Ashtanga Vinyasa Yoga has its roots in Mysore, India, beginning with a teacher named Krishnamacharya in the early 1900s, and made popular through Sri K. Pattabhi Jois, his daughter Saraswati and his grandson, Sharath Jois. Since Pattabhi’s passing in 2009, Sharath and Saraswati continue to teach in Mysore.
At present, two paths of Ashtanga Vinyasa have emerged, one taught by Sharath Jois, and the other path led by “senior” teachers who practiced and were taught by Pattabhi (Guruji), including, but not limited to Richard Freeman, Eddie Stern, Paul Dallaghan, David Swenson, David Williams, Nancy Gilgoff, etc. Having studied with Paul Dallaghan and Ty Landrum (who was taught by Richard Freeman), I follow this path.
For the most part, there are nominal differences between these paths. Some poses have slight variation, some of the Vinyasa count is different, but mostly, the approach to the student is the notable difference. In my approach with students, I work to create less austerity, less hierarchy, and more compassion. It is worth mentioning that in the ‘Traditional Format’, it is understood that at present, only Sharath Jois can authorize teachers to teach Ashtanga. I have not been authorized.

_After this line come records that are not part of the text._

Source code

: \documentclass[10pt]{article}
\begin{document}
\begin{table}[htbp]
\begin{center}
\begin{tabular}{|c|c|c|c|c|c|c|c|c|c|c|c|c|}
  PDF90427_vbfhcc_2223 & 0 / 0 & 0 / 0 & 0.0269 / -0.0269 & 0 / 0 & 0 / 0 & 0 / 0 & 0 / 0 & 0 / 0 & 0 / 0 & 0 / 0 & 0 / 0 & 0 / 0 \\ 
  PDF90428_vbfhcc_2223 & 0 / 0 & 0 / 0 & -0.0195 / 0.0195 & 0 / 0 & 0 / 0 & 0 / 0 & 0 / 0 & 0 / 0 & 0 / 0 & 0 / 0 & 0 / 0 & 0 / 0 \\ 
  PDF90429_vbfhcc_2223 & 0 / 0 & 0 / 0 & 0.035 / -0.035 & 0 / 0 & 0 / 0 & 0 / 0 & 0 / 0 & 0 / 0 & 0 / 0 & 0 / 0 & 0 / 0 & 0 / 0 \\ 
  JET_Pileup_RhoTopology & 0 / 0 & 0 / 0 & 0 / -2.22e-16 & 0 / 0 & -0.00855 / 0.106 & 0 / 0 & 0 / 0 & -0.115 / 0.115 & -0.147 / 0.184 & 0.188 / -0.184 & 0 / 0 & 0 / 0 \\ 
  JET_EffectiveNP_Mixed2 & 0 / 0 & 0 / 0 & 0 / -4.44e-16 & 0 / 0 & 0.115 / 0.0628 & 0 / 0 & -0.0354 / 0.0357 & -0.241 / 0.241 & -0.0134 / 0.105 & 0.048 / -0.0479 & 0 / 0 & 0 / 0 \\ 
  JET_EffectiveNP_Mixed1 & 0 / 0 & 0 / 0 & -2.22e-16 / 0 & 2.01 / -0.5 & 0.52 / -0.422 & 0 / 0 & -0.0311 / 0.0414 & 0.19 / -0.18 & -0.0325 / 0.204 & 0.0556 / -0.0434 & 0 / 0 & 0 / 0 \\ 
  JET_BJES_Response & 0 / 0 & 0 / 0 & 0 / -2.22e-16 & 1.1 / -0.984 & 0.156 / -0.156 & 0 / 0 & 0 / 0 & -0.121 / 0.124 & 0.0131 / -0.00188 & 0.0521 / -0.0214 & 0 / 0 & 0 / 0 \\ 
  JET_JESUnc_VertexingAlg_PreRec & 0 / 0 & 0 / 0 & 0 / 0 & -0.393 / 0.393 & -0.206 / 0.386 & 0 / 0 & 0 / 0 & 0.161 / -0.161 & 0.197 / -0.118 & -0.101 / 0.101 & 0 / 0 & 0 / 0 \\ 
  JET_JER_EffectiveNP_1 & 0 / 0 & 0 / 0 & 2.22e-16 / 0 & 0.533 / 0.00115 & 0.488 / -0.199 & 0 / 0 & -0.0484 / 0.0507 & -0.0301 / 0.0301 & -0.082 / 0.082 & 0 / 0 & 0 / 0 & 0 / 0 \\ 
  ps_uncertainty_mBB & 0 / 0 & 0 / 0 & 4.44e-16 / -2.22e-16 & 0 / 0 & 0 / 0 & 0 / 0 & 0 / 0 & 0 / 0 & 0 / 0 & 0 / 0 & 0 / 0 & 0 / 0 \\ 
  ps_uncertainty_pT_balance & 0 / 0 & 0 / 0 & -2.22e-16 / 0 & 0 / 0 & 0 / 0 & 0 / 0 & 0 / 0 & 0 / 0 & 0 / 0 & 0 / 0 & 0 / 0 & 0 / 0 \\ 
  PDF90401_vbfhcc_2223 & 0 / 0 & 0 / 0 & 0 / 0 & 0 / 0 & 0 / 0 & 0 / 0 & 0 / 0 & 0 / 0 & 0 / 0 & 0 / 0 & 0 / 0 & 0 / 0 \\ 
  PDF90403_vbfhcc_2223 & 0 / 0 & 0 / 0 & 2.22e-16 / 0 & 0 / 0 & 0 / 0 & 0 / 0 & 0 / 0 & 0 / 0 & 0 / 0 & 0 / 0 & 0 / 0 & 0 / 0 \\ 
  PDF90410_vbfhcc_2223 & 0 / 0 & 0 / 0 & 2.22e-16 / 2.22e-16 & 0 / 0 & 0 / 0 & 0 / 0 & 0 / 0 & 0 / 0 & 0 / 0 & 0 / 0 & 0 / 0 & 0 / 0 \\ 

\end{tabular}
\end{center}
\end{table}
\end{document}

Ashtanga means “eight limbs” and the asana practice, or the physical practice, is what we explore primarily in class. This form of yoga is an intense practice with a set sequence of poses that flow together through vinyasas, or “linking poses”. We also practice a deep, calming breath called “ujjayi” which is meant to bring awareness and focus to your practice. An additional form of focus is developed through the “drishti”, or gaze point, so that you further focus the mind. Ashtanga can be modified for any level and is open to beginners, as well as those with advanced practice.